*** INFORMATION SUPPLIED Section Begins ***

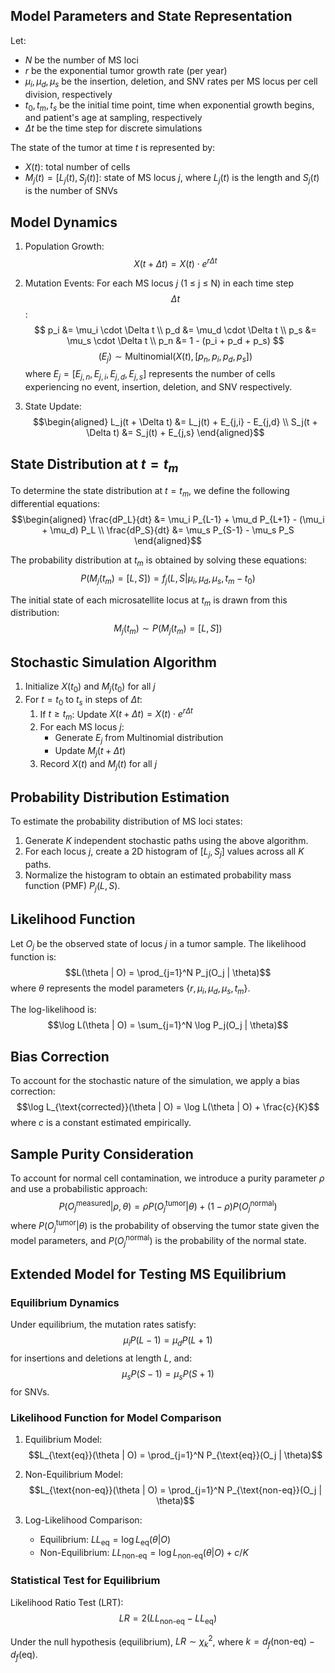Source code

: ## Model Parameters and State Representation

Let:
- $N$ be the number of MS loci
- $r$ be the exponential tumor growth rate (per year)
- $\mu_i, \mu_d, \mu_s$ be the insertion, deletion, and SNV rates per MS locus per cell division, respectively
- $t_0, t_m, t_s$ be the initial time point, time when exponential growth begins, and patient's age at sampling, respectively
- $\Delta t$ be the time step for discrete simulations

The state of the tumor at time $t$ is represented by:
- $X(t)$: total number of cells
- $M_j(t) = [L_j(t), S_j(t)]$: state of MS locus $j$, where $L_j(t)$ is the length and $S_j(t)$ is the number of SNVs

## Model Dynamics

1. Population Growth:
   $$X(t + \Delta t) = X(t) \cdot e^{r \Delta t}$$

2. Mutation Events:
   For each MS locus $j$ (1 ≤ j ≤ N) in each time step $$\Delta t$$:
   $$
   p_i &= \mu_i \cdot \Delta t \\
   p_d &= \mu_d \cdot \Delta t \\
   p_s &= \mu_s \cdot \Delta t \\
   p_n &= 1 - (p_i + p_d + p_s)
  $$
   $$(E_j) \sim \text{Multinomial}(X(t), [p_n, p_i, p_d, p_s])$$
   where $E_j = [E_{j,n}, E_{j,i}, E_{j,d}, E_{j,s}]$ represents the number of cells experiencing no event, insertion, deletion, and SNV respectively.

3. State Update:
   $$\begin{aligned}
   L_j(t + \Delta t) &= L_j(t) + E_{j,i} - E_{j,d} \\
   S_j(t + \Delta t) &= S_j(t) + E_{j,s}
   \end{aligned}$$

## State Distribution at $t = t_m$

To determine the state distribution at $t = t_m$, we define the following differential equations:
$$\begin{aligned}
\frac{dP_L}{dt} &= \mu_i P_{L-1} + \mu_d P_{L+1} - (\mu_i + \mu_d) P_L \\
\frac{dP_S}{dt} &= \mu_s P_{S-1} - \mu_s P_S
\end{aligned}$$

The probability distribution at $t_m$ is obtained by solving these equations:
$$P(M_j(t_m) = [L, S]) = f_j(L, S | \mu_i, \mu_d, \mu_s, t_m - t_0)$$

The initial state of each microsatellite locus at $t_m$ is drawn from this distribution:
$$M_j(t_m) \sim P(M_j(t_m) = [L, S])$$

## Stochastic Simulation Algorithm

1. Initialize $X(t_0)$ and $M_j(t_0)$ for all $j$
2. For $t = t_0$ to $t_s$ in steps of $\Delta t$:
   1. If $t \geq t_m$: Update $X(t + \Delta t) = X(t) \cdot e^{r \Delta t}$
   2. For each MS locus $j$:
      - Generate $E_j$ from Multinomial distribution
      - Update $M_j(t + \Delta t)$
   3. Record $X(t)$ and $M_j(t)$ for all $j$

## Probability Distribution Estimation

To estimate the probability distribution of MS loci states:
1. Generate $K$ independent stochastic paths using the above algorithm.
2. For each locus $j$, create a 2D histogram of $[L_j, S_j]$ values across all $K$ paths.
3. Normalize the histogram to obtain an estimated probability mass function (PMF) $P_j(L, S)$.

## Likelihood Function

Let $O_j$ be the observed state of locus $j$ in a tumor sample. The likelihood function is:
$$L(\theta | O) = \prod_{j=1}^N P_j(O_j | \theta)$$
where $\theta$ represents the model parameters $\{r, \mu_i, \mu_d, \mu_s, t_m\}$.

The log-likelihood is:
$$\log L(\theta | O) = \sum_{j=1}^N \log P_j(O_j | \theta)$$

## Bias Correction

To account for the stochastic nature of the simulation, we apply a bias correction:
$$\log L_{\text{corrected}}(\theta | O) = \log L(\theta | O) + \frac{c}{K}$$
where $c$ is a constant estimated empirically.

## Sample Purity Consideration

To account for normal cell contamination, we introduce a purity parameter $\rho$ and use a probabilistic approach:
$$P(O_j^{\text{measured}} | \rho, \theta) = \rho P(O_j^{\text{tumor}} | \theta) + (1-\rho) P(O_j^{\text{normal}})$$
where $P(O_j^{\text{tumor}} | \theta)$ is the probability of observing the tumor state given the model parameters, and $P(O_j^{\text{normal}})$ is the probability of the normal state.

## Extended Model for Testing MS Equilibrium

### Equilibrium Dynamics

Under equilibrium, the mutation rates satisfy:
$$\mu_i P(L - 1) = \mu_d P(L + 1)$$
for insertions and deletions at length $L$, and:
$$\mu_s P(S - 1) = \mu_s P(S + 1)$$
for SNVs.

### Likelihood Function for Model Comparison

1. Equilibrium Model:
   $$L_{\text{eq}}(\theta | O) = \prod_{j=1}^N P_{\text{eq}}(O_j | \theta)$$

2. Non-Equilibrium Model:
   $$L_{\text{non-eq}}(\theta | O) = \prod_{j=1}^N P_{\text{non-eq}}(O_j | \theta)$$

3. Log-Likelihood Comparison:
   - Equilibrium: $LL_{\text{eq}} = \log L_{\text{eq}}(\theta | O)$
   - Non-Equilibrium: $LL_{\text{non-eq}} = \log L_{\text{non-eq}}(\theta | O) + c/K$

### Statistical Test for Equilibrium

Likelihood Ratio Test (LRT):
$$LR = 2 (LL_{\text{non-eq}} - LL_{\text{eq}})$$

Under the null hypothesis (equilibrium), $LR \sim \chi^2_k$, where $k = d_f(\text{non-eq}) - d_f(\text{eq})$.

*** INFORMATION SUPPLIED Section Ends ***

TASK TO CARRY OUT » Restate word for word every line from the top of the entries above to the line with "- $X(t)$: total number of cells", inclusive, and skip any pictures.

REPLY TO THE TASK »
Source code

: ## Model Parameters and State Representation

Let:
- $N$ be the number of MS loci
- $r$ be the exponential tumor growth rate (per year)
- $\mu_i, \mu_d, \mu_s$ be the insertion, deletion, and SNV rates per MS locus per cell division, respectively
- $t_0, t_m, t_s$ be the initial time point, time when exponential growth begins, and patient's age at sampling, respectively
- $\Delta t$ be the time step for discrete simulations

The state of the tumor at time $t$ is represented by:
- $X(t)$: total number of cells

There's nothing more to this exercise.